Through the malware, hackers conducted virtual transactions to move funds totaling nearly US$60 million from Far Eastern clients’ accounts to foreign destinations such as Sri Lanka, Cambodia and the US, the bank found on Tuesday.

However, the bank said that due to its efforts to trace back the lost funds, the cyberattack cost the bank less than US$500,000.

As efforts to trace the lost funds by underpinning certain fund movements continue, the loss could be reduced to zero, it added.

The hacking did not lead to any leaks of client information, Far Eastern said.

Far Eastern vice president Liu Lung-kuang (劉龍光) yesterday told reporters that the origin of the malware has not been confirmed, but added that the bank is sure that the malicious software used to attack the transaction system is a new variety that had never been seen before.

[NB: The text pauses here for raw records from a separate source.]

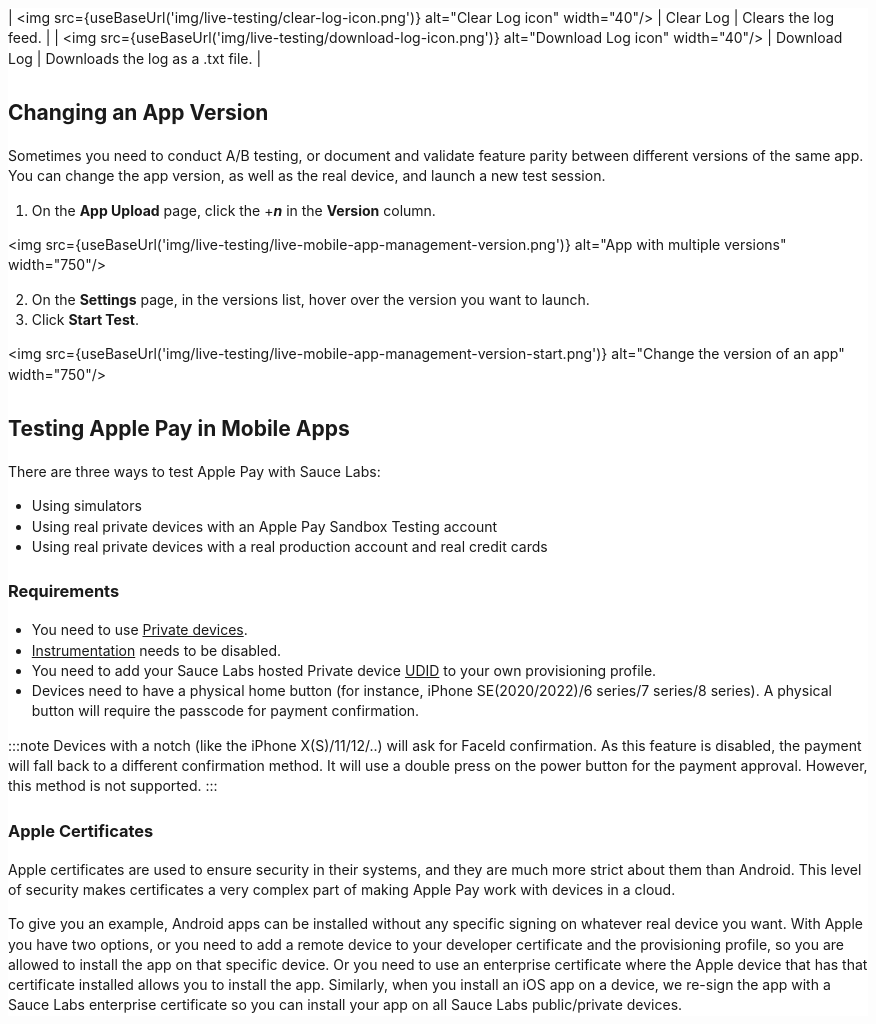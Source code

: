 | <img src={useBaseUrl('img/live-testing/clear-log-icon.png')} alt="Clear Log icon" width="40"/>       | Clear Log    | Clears the log feed.                                                                                                                                                                                    |
| <img src={useBaseUrl('img/live-testing/download-log-icon.png')} alt="Download Log icon" width="40"/> | Download Log | Downloads the log as a .txt file.                                                                                                                                                                       |

## Changing an App Version

Sometimes you need to conduct A/B testing, or document and validate feature parity between different versions of the same app. You can change the app version, as well as the real device, and launch a new test session.

1. On the **App Upload** page, click the +**_n_** in the **Version** column.

<img src={useBaseUrl('img/live-testing/live-mobile-app-management-version.png')} alt="App with multiple versions" width="750"/>

2. On the **Settings** page, in the versions list, hover over the version you want to launch.
3. Click **Start Test**.

<img src={useBaseUrl('img/live-testing/live-mobile-app-management-version-start.png')} alt="Change the version of an app" width="750"/>

## Testing Apple Pay in Mobile Apps

There are three ways to test Apple Pay with Sauce Labs:

- Using simulators
- Using real private devices with an Apple Pay Sandbox Testing account
- Using real private devices with a real production account and real credit cards

### Requirements

- You need to use [Private devices](#apple-pay-on-real-private-devices).
- [Instrumentation](#disable-instrumentation) needs to be disabled.
- You need to add your Sauce Labs hosted Private device [UDID](#apple-pay-on-real-private-devices) to your own provisioning profile.
- Devices need to have a physical home button (for instance, iPhone SE(2020/2022)/6 series/7 series/8 series). A physical button will require the passcode for payment confirmation.

:::note
Devices with a notch (like the iPhone X(S)/11/12/..) will ask for FaceId confirmation. As this feature is disabled, the payment will fall back to a different confirmation method. It will use a double press on the power button for the payment approval. However, this method is not supported.
:::

### Apple Certificates

Apple certificates are used to ensure security in their systems, and they are much more strict about them than Android. This level of security makes certificates a very complex part of making Apple Pay work with devices in a cloud.

To give you an example, Android apps can be installed without any specific signing on whatever real device you want. With Apple you have two options, or you need to add a remote device to your developer certificate and the provisioning profile, so you are allowed to install the app on that specific device. Or you need to use an enterprise certificate where the Apple device that has that certificate installed allows you to install the app. Similarly, when you install an iOS app on a device, we re-sign the app with a Sauce Labs enterprise certificate so you can install your app on all Sauce Labs public/private devices.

The Criminal Investigation Bureau yesterday said that it has launched an investigation into the cyberattack and requested that the bank submit details about its computer operations after it reported the case to the bureau on Thursday.

The bureau said it has also informed the International Criminal Police Organization, commonly known as Interpol, of the case and asked for assistance.

Due to the international assistance, the bureau said Far Eastern’s losses are expected to be less than US$500,000, adding that similar hacking cases were reported in Vietnam and Bangladesh in 2015 and last year.

It was the first case in which malware was implanted into a Taiwanese bank’s computer network to transfer massive amounts of funds out of clients’ accounts.

The commission said that it was an isolated case, adding that no other incidents have been reported in the nation.

Far Eastern will have to shoulder all of the responsibility for the incident and bear all possible losses so that its clients’ interests will not be affected, the commission said.

The commission said it has asked Far Eastern to submit a comprehensive report on the incident to determine whether the bank should face regulatory punishment.

The commission has asked all banks in the nation to tighten controls on transactions during the ongoing four-day Double Ten National Day holiday.